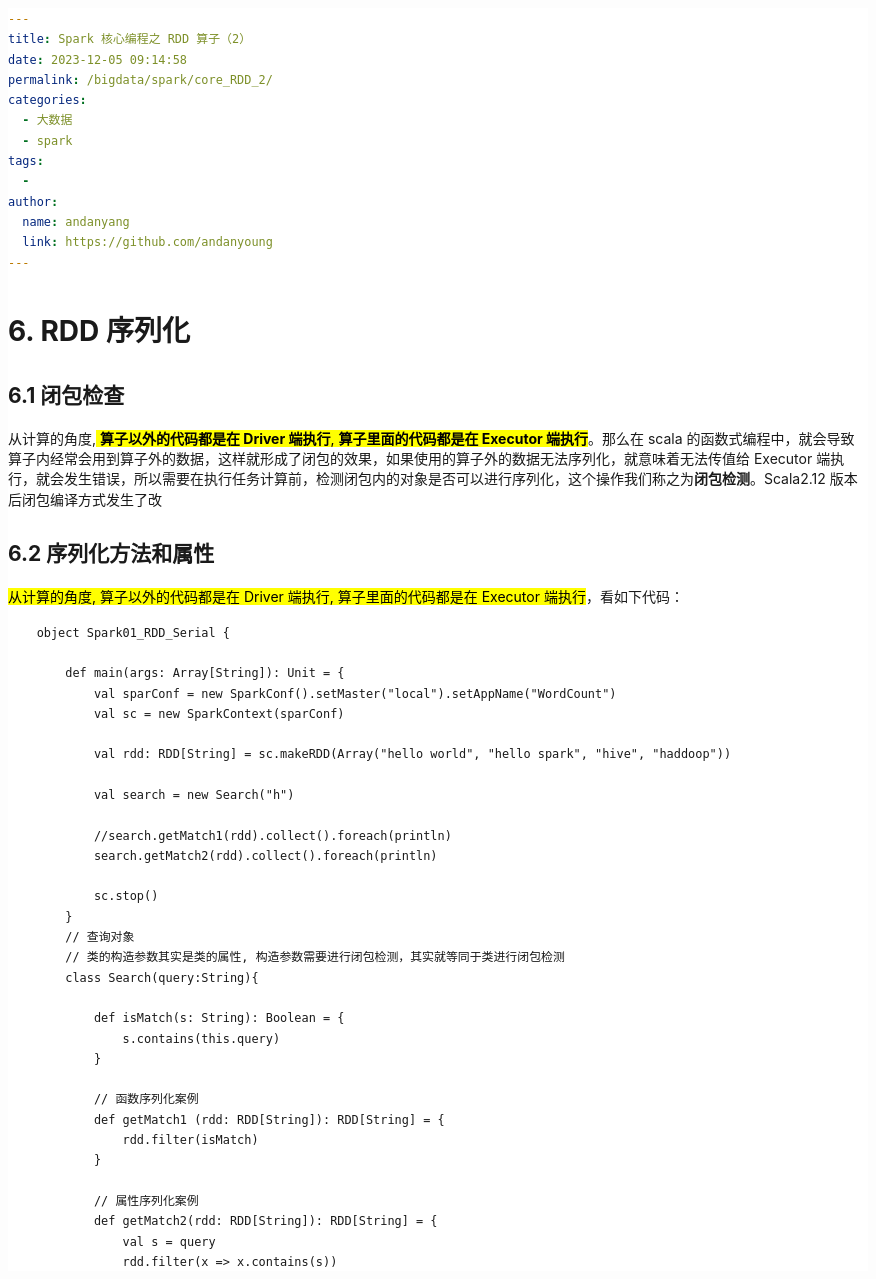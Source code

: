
 ```yaml
---
title: Spark 核心编程之 RDD 算子（2）
date: 2023-12-05 09:14:58
permalink: /bigdata/spark/core_RDD_2/
categories:
  - 大数据
  - spark
tags:
  -
author:
  name: andanyang
  link: https://github.com/andanyoung
---
```


# 6. RDD 序列化

## 6.1 闭包检查

从计算的角度,<mark> **算子以外的代码都是在 Driver 端执行**, **算子里面的代码都是在 Executor 端执行**</mark>。那么在 scala 的函数式编程中，就会导致算子内经常会用到算子外的数据，这样就形成了闭包的效果，如果使用的算子外的数据无法序列化，就意味着无法传值给 Executor 端执行，就会发生错误，所以需要在执行任务计算前，检测闭包内的对象是否可以进行序列化，这个操作我们称之为**闭包检测**。Scala2.12 版本后闭包编译方式发生了改

## 6.2 序列化方法和属性

<mark>从计算的角度, 算子以外的代码都是在 Driver 端执行, 算子里面的代码都是在 Executor 端执行</mark>，看如下代码：

```
    object Spark01_RDD_Serial {

        def main(args: Array[String]): Unit = {
            val sparConf = new SparkConf().setMaster("local").setAppName("WordCount")
            val sc = new SparkContext(sparConf)

            val rdd: RDD[String] = sc.makeRDD(Array("hello world", "hello spark", "hive", "haddoop"))

            val search = new Search("h")

            //search.getMatch1(rdd).collect().foreach(println)
            search.getMatch2(rdd).collect().foreach(println)

            sc.stop()
        }
        // 查询对象
        // 类的构造参数其实是类的属性, 构造参数需要进行闭包检测，其实就等同于类进行闭包检测
        class Search(query:String){

            def isMatch(s: String): Boolean = {
                s.contains(this.query)
            }

            // 函数序列化案例
            def getMatch1 (rdd: RDD[String]): RDD[String] = {
                rdd.filter(isMatch)
            }

            // 属性序列化案例
            def getMatch2(rdd: RDD[String]): RDD[String] = {
                val s = query
                rdd.filter(x => x.contains(s))
```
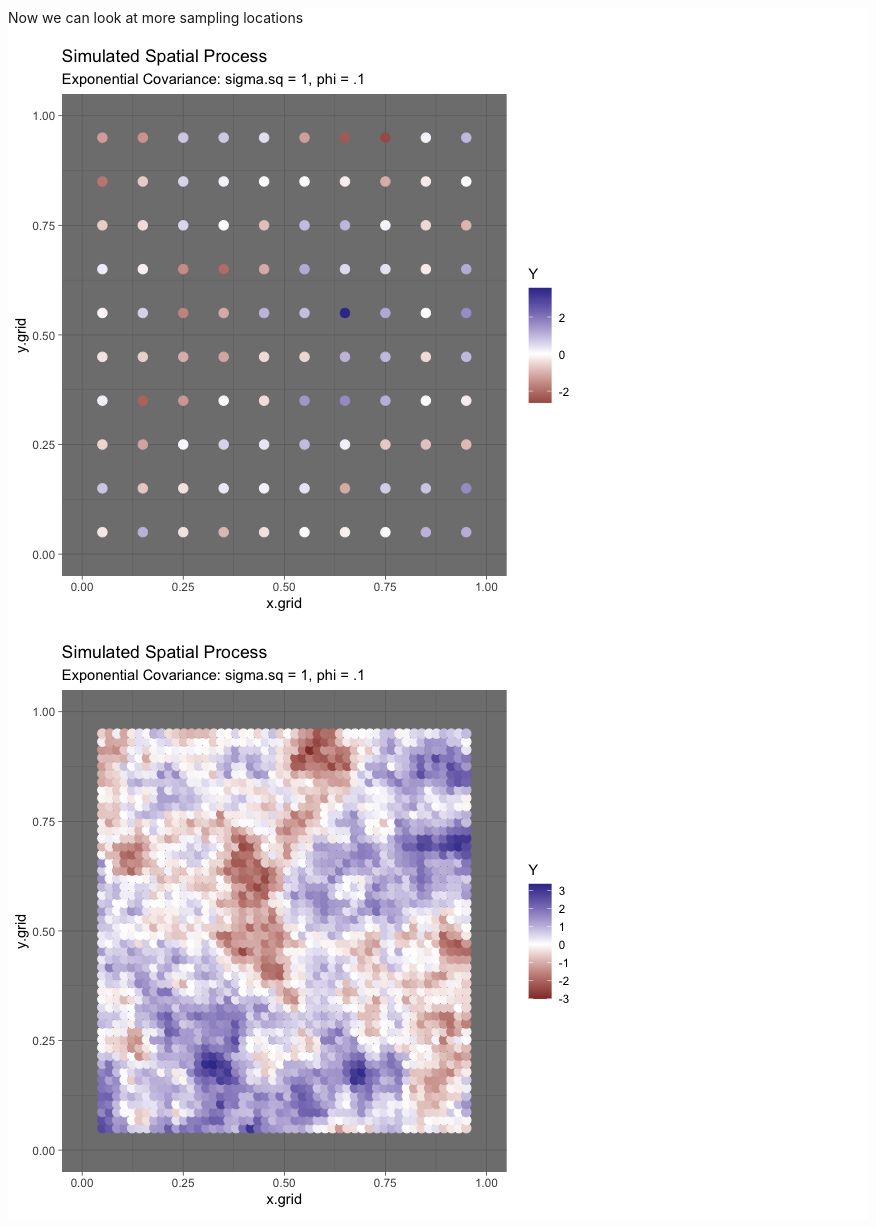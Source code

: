 

Now we can look at more sampling locations

![](Activity9_key_files/figure-commonmark/unnamed-chunk-6-1.png)

![](Activity9_key_files/figure-commonmark/unnamed-chunk-7-1.png)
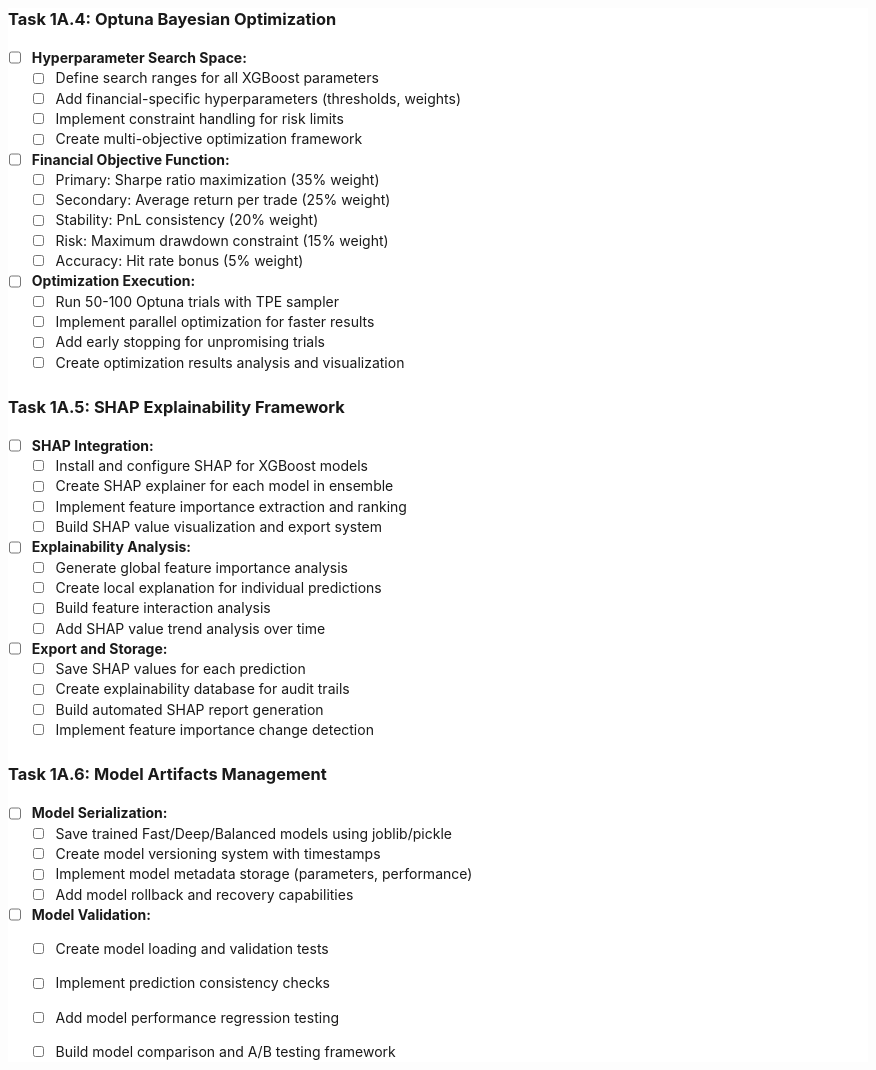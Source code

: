### **Task 1A.4: Optuna Bayesian Optimization**
- [ ] **Hyperparameter Search Space:**
  - [ ] Define search ranges for all XGBoost parameters
  - [ ] Add financial-specific hyperparameters (thresholds, weights)
  - [ ] Implement constraint handling for risk limits
  - [ ] Create multi-objective optimization framework

- [ ] **Financial Objective Function:**
  - [ ] Primary: Sharpe ratio maximization (35% weight)
  - [ ] Secondary: Average return per trade (25% weight)
  - [ ] Stability: PnL consistency (20% weight)
  - [ ] Risk: Maximum drawdown constraint (15% weight)
  - [ ] Accuracy: Hit rate bonus (5% weight)

- [ ] **Optimization Execution:**
  - [ ] Run 50-100 Optuna trials with TPE sampler
  - [ ] Implement parallel optimization for faster results
  - [ ] Add early stopping for unpromising trials
  - [ ] Create optimization results analysis and visualization

### **Task 1A.5: SHAP Explainability Framework**
- [ ] **SHAP Integration:**
  - [ ] Install and configure SHAP for XGBoost models
  - [ ] Create SHAP explainer for each model in ensemble
  - [ ] Implement feature importance extraction and ranking
  - [ ] Build SHAP value visualization and export system

- [ ] **Explainability Analysis:**
  - [ ] Generate global feature importance analysis
  - [ ] Create local explanation for individual predictions
  - [ ] Build feature interaction analysis
  - [ ] Add SHAP value trend analysis over time

- [ ] **Export and Storage:**
  - [ ] Save SHAP values for each prediction
  - [ ] Create explainability database for audit trails
  - [ ] Build automated SHAP report generation
  - [ ] Implement feature importance change detection

### **Task 1A.6: Model Artifacts Management**
- [ ] **Model Serialization:**
  - [ ] Save trained Fast/Deep/Balanced models using joblib/pickle
  - [ ] Create model versioning system with timestamps
  - [ ] Implement model metadata storage (parameters, performance)
  - [ ] Add model rollback and recovery capabilities

- [ ] **Model Validation:**
  - [ ] Create model loading and validation tests
  - [ ] Implement prediction consistency checks
  - [ ] Add model performance regression testing
  - [ ] Build model comparison and A/B testing framework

▶ [What this task involves]
All that should be returned is the run of lines from the start of the entries above to the line bearing "## 6.1 闭包检查", each exact, with pictures omitted.

▶ [Result]
Source code

:
 ```yaml
---
title: Spark 核心编程之 RDD 算子（2）
date: 2023-12-05 09:14:58
permalink: /bigdata/spark/core_RDD_2/
categories:
  - 大数据
  - spark
tags:
  -
author:
  name: andanyang
  link: https://github.com/andanyoung
---
```


# 6. RDD 序列化

## 6.1 闭包检查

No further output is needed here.